Brief
Nothing in the data is to be left out; copy it exactly.

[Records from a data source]

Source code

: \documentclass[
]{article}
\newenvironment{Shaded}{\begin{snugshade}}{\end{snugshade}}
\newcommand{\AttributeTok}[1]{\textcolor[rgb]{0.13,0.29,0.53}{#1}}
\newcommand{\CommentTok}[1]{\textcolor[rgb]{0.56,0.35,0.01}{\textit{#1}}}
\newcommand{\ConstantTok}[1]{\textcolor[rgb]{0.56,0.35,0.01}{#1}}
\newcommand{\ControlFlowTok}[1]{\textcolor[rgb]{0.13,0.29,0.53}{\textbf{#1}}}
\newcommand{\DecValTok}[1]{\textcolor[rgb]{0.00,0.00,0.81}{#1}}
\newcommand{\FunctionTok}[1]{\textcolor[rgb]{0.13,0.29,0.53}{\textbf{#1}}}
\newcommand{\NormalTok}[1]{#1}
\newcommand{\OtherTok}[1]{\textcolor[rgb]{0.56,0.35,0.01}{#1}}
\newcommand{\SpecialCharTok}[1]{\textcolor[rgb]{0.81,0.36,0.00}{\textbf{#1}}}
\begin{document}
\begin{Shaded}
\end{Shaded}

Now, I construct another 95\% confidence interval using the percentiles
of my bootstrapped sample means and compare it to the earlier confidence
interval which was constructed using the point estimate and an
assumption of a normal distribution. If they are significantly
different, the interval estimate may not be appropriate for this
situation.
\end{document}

Output of the exercise
Source code

: \documentclass[
]{article}
\newenvironment{Shaded}{\begin{snugshade}}{\end{snugshade}}
\newcommand{\AttributeTok}[1]{\textcolor[rgb]{0.13,0.29,0.53}{#1}}
\newcommand{\CommentTok}[1]{\textcolor[rgb]{0.56,0.35,0.01}{\textit{#1}}}
\newcommand{\ConstantTok}[1]{\textcolor[rgb]{0.56,0.35,0.01}{#1}}
\newcommand{\ControlFlowTok}[1]{\textcolor[rgb]{0.13,0.29,0.53}{\textbf{#1}}}
\newcommand{\DecValTok}[1]{\textcolor[rgb]{0.00,0.00,0.81}{#1}}
\newcommand{\FunctionTok}[1]{\textcolor[rgb]{0.13,0.29,0.53}{\textbf{#1}}}
\newcommand{\NormalTok}[1]{#1}
\newcommand{\OtherTok}[1]{\textcolor[rgb]{0.56,0.35,0.01}{#1}}
\newcommand{\SpecialCharTok}[1]{\textcolor[rgb]{0.81,0.36,0.00}{\textbf{#1}}}
\begin{document}
\begin{Shaded}
\end{Shaded}

Now, I construct another 95\% confidence interval using the percentiles
of my bootstrapped sample means and compare it to the earlier confidence
interval which was constructed using the point estimate and an
assumption of a normal distribution. If they are significantly
different, the interval estimate may not be appropriate for this
situation.
\end{document}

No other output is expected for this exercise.